Missing out on deaths is unlikely: Govt on reports of excess Covid fatalities
New Delhi: The Centre on Thursday refuted reports that claimed India’s actual Covid-19 death toll could be in millions, far higher than the official toll of 419,043.
In their study published this week, researchers from Center for Global Development, Washington DC, and Harvard University scientifically analysed data and concluded that an estimated 4.9 million people in India may have died from Covid-19. The report was based on estimating “excess mortality”, the number of extra people who died compared with pre-crisis figures.
But the government argued its case using the case fatality rate. A statement released by the ministry of health and family welfare said the case fatality rate, as on December 31, 2020, stood at 1.45%. “...even after an unexpected surge observed in the second wave in April-May 2021, the case fatality rate today stands at 1.34%,” the statement read.
The government conceded that some cases could go undetected, but given the “robust and statute-based” death registration system in India, “missing out on deaths is unlikely”.
The health ministry also informed that the reporting of daily new cases and deaths in India follows a bottom-up approach, where districts report the number of cases and deaths to the state governments and to the ministry constantly.
“As early as May 2020, to avoid inconsistency or confusion in the number of deaths being reported, Indian Council of Medical Research (ICMR) issued ‘Guidance for appropriate recording of Covid-19 related deaths in India’ for correct recording of all deaths by States/UTs as per ICD-10 codes recommended by WHO for mortality coding,” the statement from the ministry further read.
As regards the reports of massive under-reporting of deaths due to Covid-19, the ministry clarified that these were quoting findings from recent studies and using age-specific infection fatality rates of the US and European countries to calculate excess deaths in India based on sero-positivity.
“The extrapolation of deaths has been done on an audacious assumption that the likelihood of any given infected person dying is the same across countries, dismissing the interplay between various direct and indirect factors such as race, ethnicity, genomic constitution of a population, previous exposure levels to other diseases and the associated immunity developed in that population. Furthermore, the sero-prevalence studies are not only used to guide strategy and measures to further prevent the spread of infection to the vulnerable population but are also used as another basis to extrapolate deaths,” the ministry said, adding that the studies also have another potential concern that the antibody titers may diminish over time, leading to underestimation of true prevalence and corresponding overestimation of the infection fatality rate.
“The reports also assume that all the excess mortality figures are Covid deaths, which is not based on facts and totally fallacious. Excess mortality is a term used to describe an all-cause mortality figure and attributing these deaths to Covid-19 is completely misleading,” the statement read.

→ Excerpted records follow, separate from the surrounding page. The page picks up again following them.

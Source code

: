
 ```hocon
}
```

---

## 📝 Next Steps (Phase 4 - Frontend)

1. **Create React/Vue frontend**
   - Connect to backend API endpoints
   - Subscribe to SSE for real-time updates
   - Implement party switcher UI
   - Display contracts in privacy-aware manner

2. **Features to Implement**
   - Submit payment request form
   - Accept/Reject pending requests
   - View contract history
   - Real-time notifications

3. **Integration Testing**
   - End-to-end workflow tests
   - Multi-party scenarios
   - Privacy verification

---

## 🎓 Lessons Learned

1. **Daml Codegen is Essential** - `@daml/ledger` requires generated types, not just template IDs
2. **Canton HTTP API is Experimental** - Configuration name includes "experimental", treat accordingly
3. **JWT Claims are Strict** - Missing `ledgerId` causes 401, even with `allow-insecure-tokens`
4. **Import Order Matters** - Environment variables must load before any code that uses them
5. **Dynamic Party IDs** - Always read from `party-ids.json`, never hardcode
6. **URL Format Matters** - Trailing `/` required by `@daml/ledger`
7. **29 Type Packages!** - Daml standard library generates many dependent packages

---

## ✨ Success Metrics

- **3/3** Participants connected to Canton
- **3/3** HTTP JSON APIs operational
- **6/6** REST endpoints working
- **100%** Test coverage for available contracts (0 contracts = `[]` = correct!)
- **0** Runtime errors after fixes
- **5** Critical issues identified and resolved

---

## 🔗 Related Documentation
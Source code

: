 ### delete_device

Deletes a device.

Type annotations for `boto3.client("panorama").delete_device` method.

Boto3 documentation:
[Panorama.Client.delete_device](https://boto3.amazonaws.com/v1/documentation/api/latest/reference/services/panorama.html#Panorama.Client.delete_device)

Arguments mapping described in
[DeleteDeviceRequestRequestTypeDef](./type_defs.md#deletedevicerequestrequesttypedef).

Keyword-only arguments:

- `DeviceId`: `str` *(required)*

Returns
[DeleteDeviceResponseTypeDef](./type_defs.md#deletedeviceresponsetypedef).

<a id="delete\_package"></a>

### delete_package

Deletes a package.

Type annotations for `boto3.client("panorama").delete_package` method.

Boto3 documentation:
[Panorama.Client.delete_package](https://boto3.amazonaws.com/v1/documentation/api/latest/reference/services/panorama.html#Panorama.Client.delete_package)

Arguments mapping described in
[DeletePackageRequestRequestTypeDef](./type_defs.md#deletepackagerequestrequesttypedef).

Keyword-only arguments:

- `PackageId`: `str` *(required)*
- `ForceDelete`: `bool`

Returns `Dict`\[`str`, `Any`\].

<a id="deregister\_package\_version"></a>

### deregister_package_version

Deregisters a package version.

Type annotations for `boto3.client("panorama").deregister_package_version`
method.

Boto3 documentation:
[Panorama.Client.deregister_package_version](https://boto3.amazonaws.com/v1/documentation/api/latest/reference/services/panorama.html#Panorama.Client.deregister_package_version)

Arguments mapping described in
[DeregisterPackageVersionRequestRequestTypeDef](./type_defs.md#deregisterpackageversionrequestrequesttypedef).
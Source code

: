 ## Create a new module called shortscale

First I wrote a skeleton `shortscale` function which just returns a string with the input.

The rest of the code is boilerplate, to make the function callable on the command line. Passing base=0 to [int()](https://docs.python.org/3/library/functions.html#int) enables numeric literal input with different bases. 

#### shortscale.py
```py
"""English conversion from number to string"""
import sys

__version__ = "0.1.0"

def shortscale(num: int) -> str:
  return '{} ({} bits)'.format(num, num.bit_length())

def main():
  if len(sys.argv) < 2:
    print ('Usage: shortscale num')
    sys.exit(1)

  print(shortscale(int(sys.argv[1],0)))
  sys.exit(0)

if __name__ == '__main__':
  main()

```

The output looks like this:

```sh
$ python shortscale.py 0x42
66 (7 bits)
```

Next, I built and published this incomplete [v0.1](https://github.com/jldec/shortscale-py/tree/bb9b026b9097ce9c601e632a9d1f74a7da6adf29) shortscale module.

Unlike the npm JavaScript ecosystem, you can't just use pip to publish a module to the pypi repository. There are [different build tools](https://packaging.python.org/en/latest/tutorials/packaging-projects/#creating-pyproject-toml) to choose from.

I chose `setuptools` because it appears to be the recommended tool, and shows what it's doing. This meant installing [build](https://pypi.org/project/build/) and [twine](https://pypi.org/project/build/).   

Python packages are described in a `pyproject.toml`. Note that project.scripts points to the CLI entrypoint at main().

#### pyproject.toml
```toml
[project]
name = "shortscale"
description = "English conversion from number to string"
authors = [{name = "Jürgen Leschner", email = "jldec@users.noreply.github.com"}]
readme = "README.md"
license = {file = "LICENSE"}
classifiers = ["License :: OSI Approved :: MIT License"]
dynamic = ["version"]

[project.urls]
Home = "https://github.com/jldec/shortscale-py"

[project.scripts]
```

The health ministry said that it has been advising all states and Union territories to follow guidelines while recording deaths. It has also emphasised the need for a robust reporting mechanism to monitor deaths down to the district level, the ministry said, adding that it has advised the states to conduct thorough audits in hospitals and report deaths that may have been missed.
“During the peak of the second wave, the entire health system was focused on effective clinical management of cases requiring medical help, and correct reporting and recording could have been compromised which is also evident in a few states such as Maharashtra, Bihar and Madhya Pradesh reconciling their number of deaths recently,” the statement read.
In addition to this reporting, the government said, the robustness of statute-based civil registration system ensures that all births and deaths in the country are registered. This is a time-consuming process and the numbers are usually published the following year, but it ensures that no deaths are missed, the government said.
In his speech in Parliament on Tuesday, Union health minister Mansukh Mandaviya said, “The Centre compiles and publishes the data that is sent to it by the state governments. Our job is to publish that data and nothing else.” He also said that the government didn’t instruct anyone to disclose fewer deaths and positive cases.
Frontline health workers said they saw more lives being lost to the second wave of Covid-19 than the first one.
“One of the main reasons for that could be that people were reporting late to a hospital, leading to Covid-19 related complications that became difficult to treat. Not all cases are fit to undergo home quarantine, and if there are danger signs visible such as dip in oxygen saturation levels, high persistent fever, breathing difficulty, etc., then the patient needs to be rushed to a hospital as fast as possible,” said a senior doctor at a Covid-19 designated hospital on condition of anonymity.
He, however, said, the overall mortality rate doesn’t seem to have seen a massive jump.